This year the Holy Father, Pope Francis, challenges us with the motto of the World Day of Migrants and Refugees “Free to choose whether to migrate or stay“, because in the streets, narrow and wide, of Guatemala City we see more and more migrant brothers and sisters from different continents, and especially Venezuelan brothers and sisters who are being forced to leave their country seeking a life that in their own country is so threatened. Our Nicaraguan brothers and sisters lack life opportunities, and we need not look no further than in the Red Jesuita con Migrantes Network (the organization with which I collaborate) where we see the departments of Guatemala emptied of young people because the need to live has forced them to migrate. Migrating is a right, not only because international conventions have ruled it so, but also because, by nature, we are migratory birds and, above all, because the earth has been given to us by God so that we may live a full life wherever we may be. In God’s heart, no one is a foreigner, we are all brothers and sisters, we are all just as welcome there as we are in our mother’s kitchen.
Hope multiplies strength a hundredfold, as Mother Cabrini tells us.

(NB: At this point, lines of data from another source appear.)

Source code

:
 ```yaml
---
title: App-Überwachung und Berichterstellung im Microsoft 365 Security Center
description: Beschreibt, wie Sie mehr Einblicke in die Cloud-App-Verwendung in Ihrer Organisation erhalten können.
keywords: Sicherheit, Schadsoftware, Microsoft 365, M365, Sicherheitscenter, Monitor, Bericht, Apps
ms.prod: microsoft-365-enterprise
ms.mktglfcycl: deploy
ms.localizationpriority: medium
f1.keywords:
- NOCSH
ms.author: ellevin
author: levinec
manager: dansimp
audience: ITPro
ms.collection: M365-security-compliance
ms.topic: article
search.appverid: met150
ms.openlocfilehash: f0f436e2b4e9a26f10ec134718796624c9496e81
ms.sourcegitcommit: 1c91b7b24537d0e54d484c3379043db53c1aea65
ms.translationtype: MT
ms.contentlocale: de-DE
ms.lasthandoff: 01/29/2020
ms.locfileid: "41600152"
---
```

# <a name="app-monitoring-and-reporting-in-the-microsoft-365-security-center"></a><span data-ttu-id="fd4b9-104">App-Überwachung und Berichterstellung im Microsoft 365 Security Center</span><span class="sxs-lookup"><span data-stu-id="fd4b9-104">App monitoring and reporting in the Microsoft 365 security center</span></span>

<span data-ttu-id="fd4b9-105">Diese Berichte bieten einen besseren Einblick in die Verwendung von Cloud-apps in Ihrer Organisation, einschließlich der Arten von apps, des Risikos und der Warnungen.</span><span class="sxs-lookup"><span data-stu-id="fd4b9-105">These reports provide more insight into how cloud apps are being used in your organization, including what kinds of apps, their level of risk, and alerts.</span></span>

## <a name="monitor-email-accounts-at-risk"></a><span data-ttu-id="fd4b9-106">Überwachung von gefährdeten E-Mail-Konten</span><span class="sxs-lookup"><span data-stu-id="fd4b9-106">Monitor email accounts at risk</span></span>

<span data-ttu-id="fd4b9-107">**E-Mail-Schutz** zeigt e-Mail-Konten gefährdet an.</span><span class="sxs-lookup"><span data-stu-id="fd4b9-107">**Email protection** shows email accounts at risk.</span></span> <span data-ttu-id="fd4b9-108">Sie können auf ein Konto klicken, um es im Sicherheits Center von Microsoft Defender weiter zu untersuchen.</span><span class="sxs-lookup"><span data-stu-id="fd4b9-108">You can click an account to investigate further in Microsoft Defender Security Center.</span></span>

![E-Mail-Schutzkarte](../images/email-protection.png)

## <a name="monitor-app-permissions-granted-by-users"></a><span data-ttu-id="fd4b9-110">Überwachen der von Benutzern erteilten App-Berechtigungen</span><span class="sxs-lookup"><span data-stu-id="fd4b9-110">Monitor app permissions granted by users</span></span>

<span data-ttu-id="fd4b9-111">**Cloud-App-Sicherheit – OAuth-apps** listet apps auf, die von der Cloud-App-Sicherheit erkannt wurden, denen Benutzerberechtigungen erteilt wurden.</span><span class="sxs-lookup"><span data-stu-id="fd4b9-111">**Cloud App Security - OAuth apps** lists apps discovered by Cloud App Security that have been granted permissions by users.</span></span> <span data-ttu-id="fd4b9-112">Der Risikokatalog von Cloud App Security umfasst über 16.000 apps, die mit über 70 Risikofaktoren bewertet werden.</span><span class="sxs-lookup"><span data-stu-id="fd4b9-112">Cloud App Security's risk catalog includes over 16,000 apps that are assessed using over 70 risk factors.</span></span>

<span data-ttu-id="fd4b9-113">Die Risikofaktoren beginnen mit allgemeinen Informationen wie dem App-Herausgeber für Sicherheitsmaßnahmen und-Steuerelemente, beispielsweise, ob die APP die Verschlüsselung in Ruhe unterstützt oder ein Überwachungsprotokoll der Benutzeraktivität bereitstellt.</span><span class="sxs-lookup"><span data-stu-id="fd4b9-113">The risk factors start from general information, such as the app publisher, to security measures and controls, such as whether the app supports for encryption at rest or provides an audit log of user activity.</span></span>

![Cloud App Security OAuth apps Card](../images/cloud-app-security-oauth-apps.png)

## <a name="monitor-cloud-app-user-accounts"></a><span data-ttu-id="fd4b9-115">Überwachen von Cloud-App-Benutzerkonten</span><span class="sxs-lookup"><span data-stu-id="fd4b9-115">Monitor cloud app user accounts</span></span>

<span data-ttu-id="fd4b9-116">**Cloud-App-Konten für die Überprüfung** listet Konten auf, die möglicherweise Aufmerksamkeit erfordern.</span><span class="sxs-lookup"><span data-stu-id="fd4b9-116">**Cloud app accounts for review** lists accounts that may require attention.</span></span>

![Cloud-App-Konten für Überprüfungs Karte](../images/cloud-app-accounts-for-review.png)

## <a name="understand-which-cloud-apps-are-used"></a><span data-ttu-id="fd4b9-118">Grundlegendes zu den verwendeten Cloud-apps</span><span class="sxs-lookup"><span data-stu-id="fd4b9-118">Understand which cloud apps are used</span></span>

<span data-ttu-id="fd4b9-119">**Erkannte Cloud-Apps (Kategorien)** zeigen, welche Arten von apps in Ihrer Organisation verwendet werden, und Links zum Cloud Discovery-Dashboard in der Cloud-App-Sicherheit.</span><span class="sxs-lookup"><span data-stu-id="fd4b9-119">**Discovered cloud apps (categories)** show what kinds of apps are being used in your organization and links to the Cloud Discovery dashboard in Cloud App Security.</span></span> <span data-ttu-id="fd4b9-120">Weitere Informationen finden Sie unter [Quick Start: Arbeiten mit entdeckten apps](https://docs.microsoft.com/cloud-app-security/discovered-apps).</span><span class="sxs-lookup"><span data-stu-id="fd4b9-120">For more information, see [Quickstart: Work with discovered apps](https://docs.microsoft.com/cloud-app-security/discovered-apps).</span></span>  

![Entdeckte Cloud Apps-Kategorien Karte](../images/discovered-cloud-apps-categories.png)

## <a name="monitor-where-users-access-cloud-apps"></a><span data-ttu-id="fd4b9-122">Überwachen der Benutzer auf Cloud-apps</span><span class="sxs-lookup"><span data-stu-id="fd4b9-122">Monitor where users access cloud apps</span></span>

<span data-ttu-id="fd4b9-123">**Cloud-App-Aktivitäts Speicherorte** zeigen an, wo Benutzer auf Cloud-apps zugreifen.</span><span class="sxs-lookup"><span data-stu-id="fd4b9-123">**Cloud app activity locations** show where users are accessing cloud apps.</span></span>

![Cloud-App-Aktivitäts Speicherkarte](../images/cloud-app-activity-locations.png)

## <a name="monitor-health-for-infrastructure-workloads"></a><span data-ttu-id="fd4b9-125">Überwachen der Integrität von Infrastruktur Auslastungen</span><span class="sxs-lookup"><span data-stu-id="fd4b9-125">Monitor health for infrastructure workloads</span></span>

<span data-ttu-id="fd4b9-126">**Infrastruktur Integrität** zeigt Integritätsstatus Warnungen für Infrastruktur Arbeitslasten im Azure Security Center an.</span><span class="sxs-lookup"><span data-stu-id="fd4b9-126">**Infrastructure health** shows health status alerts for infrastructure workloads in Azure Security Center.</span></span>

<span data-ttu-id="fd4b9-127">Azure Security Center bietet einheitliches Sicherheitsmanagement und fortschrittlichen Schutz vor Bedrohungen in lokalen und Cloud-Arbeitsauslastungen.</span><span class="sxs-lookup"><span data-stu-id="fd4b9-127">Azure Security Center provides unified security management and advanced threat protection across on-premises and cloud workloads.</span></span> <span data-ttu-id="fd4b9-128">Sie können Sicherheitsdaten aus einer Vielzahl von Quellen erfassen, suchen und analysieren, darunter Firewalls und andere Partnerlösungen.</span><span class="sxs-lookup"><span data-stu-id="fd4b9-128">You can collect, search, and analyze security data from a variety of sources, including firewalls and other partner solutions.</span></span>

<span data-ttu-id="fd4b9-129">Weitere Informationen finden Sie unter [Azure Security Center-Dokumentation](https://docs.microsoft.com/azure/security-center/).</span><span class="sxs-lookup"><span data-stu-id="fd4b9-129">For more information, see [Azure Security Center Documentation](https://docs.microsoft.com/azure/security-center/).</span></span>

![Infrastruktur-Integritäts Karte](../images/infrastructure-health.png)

Personally, every day in the face of the countless needs of my brothers, I feel helpless when I try to offer what little I have. But the days are also filled with so many people, moments and gestures of fraternity and life. I cannot help mentioning how, as a network, together with the families of the young people murdered and burned on January 22, 2021 in Tamaulipas Mexico, we rejoiced when we received the news that after 2 years and 8 months the sentence was handed down to the murderers. The words to the murderers spoken by Ricardo, father of the Santa Cristina victim, resonate in my head and in my heart: “I forgive you, with all my heart, I forgive you and I hope that one day you may enjoy heaven, but now you must pay for what you did so that no other migrant goes through what my daughter and we have gone through.” During these more than two years, at least once a month various members of the Network team have shared the families’ suffering and encouraged their hopes, either in a court room, in psychosocial work or in their homes. Migrating is a right and we shall continue to protect this right, as well as the right to stay in dignified conditions. We must continue walking, today, tomorrow and the day after tomorrow, as Father José Luis said during the Eucharist in honor of Myrna Mack, and that is what we intend to do; to continue walking with our brothers and sisters who leave either through choice or are forced to leave. Their strength and determination are incalculable. God walks with them and we intend to do the same.